A Tale of Two Protons, or two tales of the Proton’s sea

Paul Reimer, Argonne National Lab

The conventional picture of the proton is based on three 'valence' quarks—two 'up' and one 'down'. This picture has done a remarkable job of describing many properties of the proton. However, thanks to the richness of QCD, the proton is a much more complicated object. In addition to the valence quarks, the proton contains a “sea” of quark-antiquark pairs and gluons that bind the system together. Experiments have been able to explore and map the sea quark distributions, but reconciling this data with a model for the origin of the sea is difficult.
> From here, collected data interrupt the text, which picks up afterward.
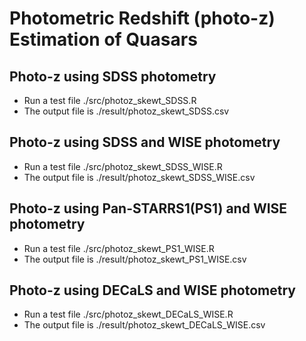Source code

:# Photometric Redshift (photo-z) Estimation of Quasars

## Photo-z using SDSS photometry
* Run a test file ./src/photoz_skewt_SDSS.R
* The output file is ./result/photoz_skewt_SDSS.csv

## Photo-z using SDSS and WISE photometry
* Run a test file ./src/photoz_skewt_SDSS_WISE.R
* The output file is ./result/photoz_skewt_SDSS_WISE.csv

## Photo-z using Pan-STARRS1(PS1) and WISE photometry
* Run a test file ./src/photoz_skewt_PS1_WISE.R
* The output file is ./result/photoz_skewt_PS1_WISE.csv

## Photo-z using DECaLS and WISE photometry
* Run a test file ./src/photoz_skewt_DECaLS_WISE.R
* The output file is ./result/photoz_skewt_DECaLS_WISE.csv

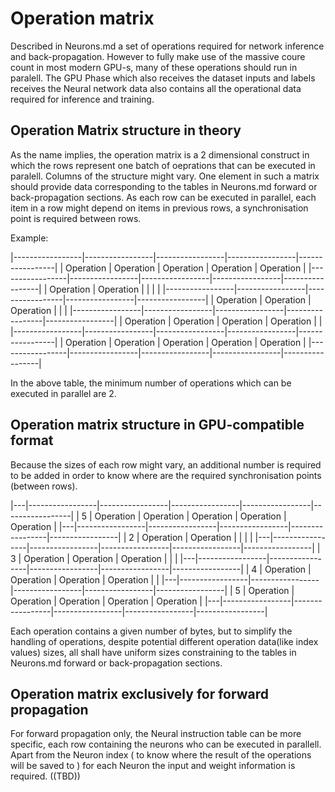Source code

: # Operation matrix

Described in Neurons.md a set of operations required for network inference and back-propagation. However to fully make use of the massive coure count in most modern GPU-s, 
many of these operations should run in paralell. The GPU Phase which also receives the dataset inputs and labels receives the Neural network data also contains all the operational data required for inference and training.

## Operation Matrix structure in theory

As the name implies, the operation matrix is a 2 dimensional construct in which the rows represent one batch of oeprations that can be executed in paralell. Columns of the structure might vary. One element in such a matrix should provide data
corresponding to the tables in Neurons.md forward or back-propagation sections. 
As each row can be executed in parallel, each item in a row might depend on items in previous rows, 
a synchronisation point is required between rows.

Example: 

|-----------------|-----------------|-----------------|-----------------|-----------------|
|     Operation   |     Operation   |     Operation   |     Operation   |     Operation   |
|-----------------|-----------------|-----------------|-----------------|-----------------|
|     Operation   |     Operation   |                 |                 |                 |
|-----------------|-----------------|-----------------|-----------------|-----------------|
|     Operation   |     Operation   |     Operation   |                 |                 |
|-----------------|-----------------|-----------------|-----------------|-----------------|
|     Operation   |     Operation   |     Operation   |     Operation   |                 |
|-----------------|-----------------|-----------------|-----------------|-----------------|
|     Operation   |     Operation   |     Operation   |     Operation   |     Operation   |
|-----------------|-----------------|-----------------|-----------------|-----------------|

In the above table, the minimum number of operations which can be executed in parallel are 2. 

## Operation matrix structure in GPU-compatible format

Because the sizes of each row might vary, an additional number is required to be added in order to know where are the 
required synchronisation points (between rows).

|---|-----------------|-----------------|-----------------|-----------------|-----------------|
| 5 |     Operation   |     Operation   |     Operation   |     Operation   |     Operation   |
|---|-----------------|-----------------|-----------------|-----------------|-----------------|
| 2 |     Operation   |     Operation   |                 |                 |                 |
|---|-----------------|-----------------|-----------------|-----------------|-----------------|
| 3 |     Operation   |     Operation   |     Operation   |                 |                 |
|---|-----------------|-----------------|-----------------|-----------------|-----------------|
| 4 |     Operation   |     Operation   |     Operation   |     Operation   |                 |
|---|-----------------|-----------------|-----------------|-----------------|-----------------|
| 5 |     Operation   |     Operation   |     Operation   |     Operation   |     Operation   |
|---|-----------------|-----------------|-----------------|-----------------|-----------------|

Each operation contains a given number of bytes, but to simplify the handling of operations, despite potential different operation data(like index values) sizes, all shall have uniform sizes constraining to the tables in Neurons.md forward or back-propagation sections. 

## Operation matrix exclusively for forward propagation

For forward propagation only, the Neural instruction table can be more specific, each row containing the neurons who can be executed in parallell.
Apart from the Neuron index ( to know where the result of the operations will be saved to ) for each Neuron the input and weight information is required.
((TBD))
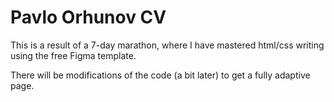 # Pavlo Orhunov CV
This is a result of a 7-day marathon, where I have mastered html/css writing using the free Figma template.

There will be modifications of the code (a bit later) to get a fully adaptive page.

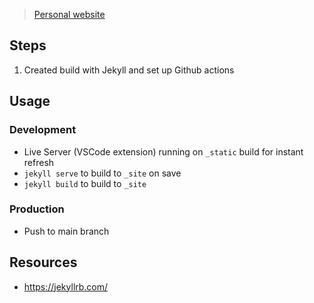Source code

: > [Personal website](richardaspinall.github.io)

## Steps
1. Created build with Jekyll and set up Github actions

## Usage
### Development
* Live Server (VSCode extension) running on `_static` build for instant refresh
* `jekyll serve` to build to `_site` on save
* `jekyll build` to build to `_site`

### Production
* Push to main branch

## Resources
* https://jekyllrb.com/
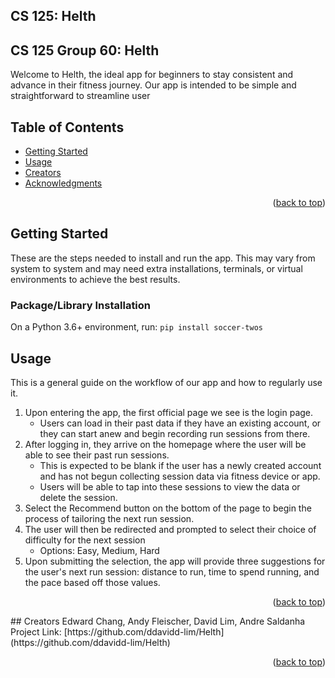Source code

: <a name="readme-top"></a>

<!-- ABOUT THE PROJECT -->
## CS 125: Helth
## CS 125 Group 60: Helth

Welcome to Helth, the ideal app for beginners to stay consistent and advance in their fitness journey. Our app is intended to be simple and straightforward to streamline user 

## Table of Contents
- [Getting Started](#Getting_Started)
- [Usage](#usage)
- [Creators](#Creators)
- [Acknowledgments](#Acknowledgments)
<!-- - [Acknowledgments](#Acknowledgments) -->

<p align="right">(<a href="#readme-top">back to top</a>)</p>

<!-- GETTING STARTED -->
## Getting Started
These are the steps needed to install and run the app. This may vary from system to system and may need extra installations, terminals, or virtual environments to achieve the best results.
### Package/Library Installation
On a Python 3.6+ environment, run:
`pip install soccer-twos`
## Usage
This is a general guide on the workflow of our app and how to regularly use it.
1. Upon entering the app, the first official page we see is the login page. 
   - Users can load in their past data if they have an existing account, or they can start anew and begin recording run sessions from there.
2. After logging in, they arrive on the homepage where the user will be able to see their past run sessions.
   - This is expected to be blank if the user has a newly created account and has not begun collecting session data via fitness device or app.
   - Users will be able to tap into these sessions to view the data or delete the session.
3. Select the Recommend button on the bottom of the page to begin the process of tailoring the next run session.
4. The user will then be redirected and prompted to select their choice of difficulty for the next session
   - Options: Easy, Medium, Hard
5. Upon submitting the selection, the app will provide three suggestions for the user's next run session: distance to run, time to spend running, and the pace based off those values.
<p align="right">(<a href="#readme-top">back to top</a>)</p>
<!-- CONTACT -->
## Creators
Edward Chang,
Andy Fleischer,
David Lim,
Andre Saldanha
Project Link: [https://github.com/ddavidd-lim/Helth](https://github.com/ddavidd-lim/Helth)
<p align="right">(<a href="#readme-top">back to top</a>)</p>
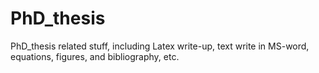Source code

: # PhD_thesis
PhD_thesis related  stuff, including Latex write-up, text write in MS-word, equations, figures, and bibliography, etc. 
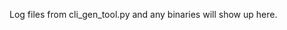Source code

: <!-- markdownlint-disable MD041 -->

Log files from cli_gen_tool.py and any binaries will show up here.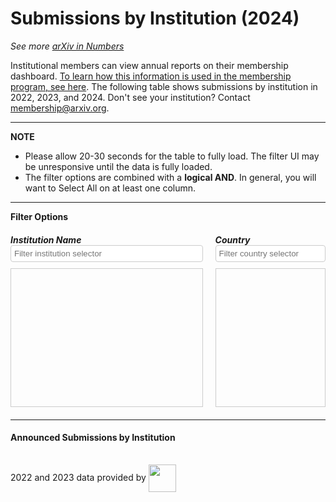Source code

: <meta charset="UTF-8">
<!--
<script type='text/javascript' src="https://code.jquery.com/jquery-3.7.1.js"></script>  
<script type='text/javascript' src="https://cdn.datatables.net/2.1.2/js/dataTables.js"></script>  
<link href="https://cdn.datatables.net/2.1.2/css/dataTables.dataTables.css" rel="stylesheet" type="text/css">  
-->
<script type='text/javascript' src="https://code.jquery.com/jquery-3.7.1.js"></script>  
<script type='text/javascript' src="https://cdn.datatables.net/2.3.2/js/dataTables.min.js"></script>  
<link href="https://cdn.datatables.net/2.3.2/css/dataTables.dataTables.css" rel="stylesheet" type="text/css">  

# Submissions by Institution (2024)

_See more [arXiv in Numbers](2024_usage.md)_

Institutional members can view annual reports on their membership dashboard. [To learn how this information is used in the membership program, see here](../../about/membership.md). The following table shows submissions by institution in 2022, 2023, and 2024. Don't see your institution? Contact [membership@arxiv.org](mailto:membership.arxiv.org). 

---
**NOTE**

  - Please allow 20-30 seconds for the table to fully load. The filter UI may be unresponsive until the data is fully loaded. 
  - The filter options are combined with a <strong>logical AND</strong>. In general, you will want to Select All on at least one column.

---


<style>

    .filters-wrapper {
        display: flex;
        justify-content: space-between;
        margin-bottom: 20px;
        width: 100%;
    }

    .filter-item {
        box-sizing: border-box;
    }

    .filter-item:first-child {
        width: calc(65% - 20px);
    }

    .filter-item:last-child {
        width: 35%;
    }

.filters-container {
    height: 200px;
    overflow-y: auto;
    border: 1px solid #ccc;
    padding: 10px;
    font-size: .9em;
}

    #institution_rank_wrapper {
        width: 100%;
    }

    .dataTables_wrapper {
        width: 100%;
    }

    .dataTables_filter {
        width: 30%;
        float: right;
    }

    table.dataTable {
        width: 100% !important;
        font-size: .9em; 
    }

    table.dataTable thead th {
        white-space: nowrap;
    }

    #institution-filter br,
    #country-filter br {
        display: none;
    }

    #institution-filter label,
    #country-filter label {
        display: flex;
        align-items: flex-start;
        margin-bottom: 5px;
        line-height: 1.2;
    }

    #institution-filter input[type="checkbox"],
    #country-filter input[type="checkbox"] {
        margin-right: 5px;
        margin-top: 2px;
    }

    #institution-filter label span,
    #country-filter label span {
        display: inline-block;
        padding-left: 20px;
        text-indent: -20px;
    }

    .filter-item input[type="text"] {
        width: 100%;
        padding: 5px;
        margin-bottom: 10px;
        border: 1px solid #ccc;
        border-radius: 4px;
        box-sizing: border-box;
    }
</style>


<h4 style="margin: 0;">Filter Options</h4>
<div class="filters-wrapper">    
    <div class="filter-item">
        <h5 style="margin-bottom: 0px;">Institution Name</h5>
        <input type="text" id="institution-search" placeholder="Filter institution selector">
        <div class="filters-container" id="institution-filter-container">
            <div id="institution-filter"></div>
        </div>
    </div>
    <div class="filter-item">
        <h5 style="margin-bottom: 0px;">Country</h5>
        <input type="text" id="country-search" placeholder="Filter country selector">
        <div class="filters-container" id="country-filter-container">
            <div id="country-filter"></div>
        </div>
    </div>
</div>
<p>
</p>

<hr style="margin: 1em 0;"> 

<div id="institution_rank_wrapper">
    <h4>Announced Submissions by Institution</h4>
    <table id="institution_rank" class="display compact"></table>
</div>


<script type='text/javascript' src="https://storage.googleapis.com/info-arxiv-org-stats/institution_submissions_2024_all.js"></script>

<script type='text/javascript'>
    let institutions = [];
let countries = [];

let selectedInstitutions = [];
let selectedCountries = [];

// console.log(dataSet)
dataSet.forEach(entry => {
	const institution = entry[1];
	const country = entry[3];
	institutions.push(institution);
	countries.push(country);
});

// console.log(institutions)
// console.log(countries)


jQuery.fn.dataTable.ext.type.order['ignore-punct-pre'] = function(data) {
  // Remove leading punctuation and whitespace
  return data.replace(/^[\p{P}\p{S}\s]+/u, '').toLowerCase();
};


//function reorderFilter(list) {
//	return [...new Set(list)].sort();
//}
function reorderFilter(list) {
    return [...new Set(list)].sort((a, b) => {
        const stripPunctuation = str => str.replace(/^[^\w\s]+/, '').toLowerCase();
        return stripPunctuation(a).localeCompare(stripPunctuation(b));
    });
}


institutions = reorderFilter(institutions)
countries = reorderFilter(countries)

function createFilterOptions(containerId, items, selectedItems) {
	const container = document.getElementById(containerId);

	if (!container) {
		console.error(`Container with ID '${containerId}' not found`);
		return;
	}
	const selectAllLabel = document.createElement('label');
	selectAllLabel.htmlFor = `${containerId}-select-all`;

	const selectAllCheckbox = document.createElement('input');
	selectAllCheckbox.type = 'checkbox';
	selectAllCheckbox.id = `${containerId}-select-all`;
	selectAllCheckbox.value = 'select-all';
	selectAllCheckbox.checked = true;

	selectAllLabel.appendChild(selectAllCheckbox);
	selectAllLabel.appendChild(document.createTextNode('Select/Deselect All'));

	container.appendChild(selectAllLabel);
	container.appendChild(document.createElement('br'));

	selectAllCheckbox.addEventListener('change', function() {
		const checkboxes = container.querySelectorAll(`input[type=checkbox]:not(#${containerId}-select-all)`);
		checkboxes.forEach(checkbox => {
			checkbox.checked = this.checked;
			const itemIndex = selectedItems.indexOf(checkbox.value);
			if (this.checked && itemIndex === -1) {
				selectedItems.push(checkbox.value);
			} else if (!this.checked && itemIndex > -1) {
				selectedItems.splice(itemIndex, 1);
			}
		});
		updateTable();
	});

	items.forEach((item,index) => {
		const label = document.createElement('label');
		label.htmlFor=`${containerId}-checkbox-${index}`;

		const checkbox = document.createElement('input');
		checkbox.type = 'checkbox';
		checkbox.id = `${containerId}-checkbox-${index}`;
		checkbox.value = item;
		checkbox.checked = true;

		selectedItems.push(item);

		label.appendChild(checkbox);
		label.appendChild(document.createTextNode(item));

		container.appendChild(label);
		container.appendChild(document.createElement('br'));
	});

	updateTable(); 

	container.addEventListener('change', (event) => {
		if (event.target.type === 'checkbox') {
			if (event.target.checked) {
				selectedItems.push(event.target.value);
			} else {
				const index = selectedItems.indexOf(event.target.value);
				if (index > -1) {
					selectedItems.splice(index, 1);
				}
			}
			const allChecked = Array.from(container.querySelectorAll(`input[type=checkbox]:not(#${containerId}-select-all)`)).every(cb => cb.checked);
			selectAllCheckbox.checked = allChecked;
			updateTable();
		}
	});
}

const escapeRegex = str => str.replace(/[.*+?^${}()|[\]\\]/g, '\\$&');

function updateTable() {
	var institutionRegex = new RegExp(
        `^(?:${selectedInstitutions.map(escapeRegex).join('|')})$`,
        'u' // unicode aware
    );
    // This does not work with dashes:
    // var institutionRegex = new RegExp(
    //     `^(?:${selectedInstitutions.map(name => $.fn.dataTable.util.escapeRegex(name)).join('|')})$`,
    //     'u' // unicode aware
    // );
    //console.log(institutionRegex);
    //console.log(institutionRegex.test("CNRS Ingénierie")); // true
	var countryRegex = `^(${selectedCountries.join('|')})$`;
	table.column(1).search(institutionRegex.source, true, false);
	table.column(3).search(countryRegex, true, false);
	table.draw();
}

let table;

$(document).ready(function () {
    // Initialize data table
    table = $('#institution_rank').DataTable({
        data: dataSet, // This should be an array of arrays or array of objects
        columns: [
            { title: 'Rank' },
            { title: 'Org Name' },
            { title: 'ROR.org' },
            { title: 'Org Country' },
            { title: 'Avg Papers' }
        ],
        columnDefs: [{ type: 'string-utf8', targets: 1 }],
        pageLength: 25
    });

    // Filter institutions
	$("#institution-search").on("keyup", function () {
        const value = $(this).val().toLowerCase();
        $("#institution-filter label").filter(function() {
            $(this).toggle($(this).text().toLowerCase().indexOf(value) > -1);
        });
    });

    // Filter country
	$("#country-search").on("keyup", function () {
		const value = $(this).val().toLowerCase();
		$("#country-filter label").filter(function () {
			$(this).toggle($(this).text().toLowerCase().indexOf(value) > -1);
		});
	});

    createFilterOptions('institution-filter',institutions,selectedInstitutions);
    createFilterOptions('country-filter',countries,selectedCountries);
});

</script>


2022 and 2023 data provided by
<img width="44" style="vertical-align:middle" src='https://arxiv.org/scopus.png'/>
The Drell-Yan mechanism provides a tool that can select only the antiquark distributions in the target, making it an ideal process with which to study the sea. Using Drell-Yan, a remarkable asymmetry has been observed in the difference of anti-down to anti-up quarks in the proton. This asymmetry cannot simply be generated through perturbative QCD, but rather indicates an underlying and fundamental antiquark component in the proton. The Fermilab E-906 Drell-Yan experiment will extend earlier measurements of this difference to larger values of xBj and increase statistical precision at lower xBj. To accomplish this goal, a reconfiguration of earlier Drell-Yan experiments is underway. The collaboration expects to begin data collection summer, 2010.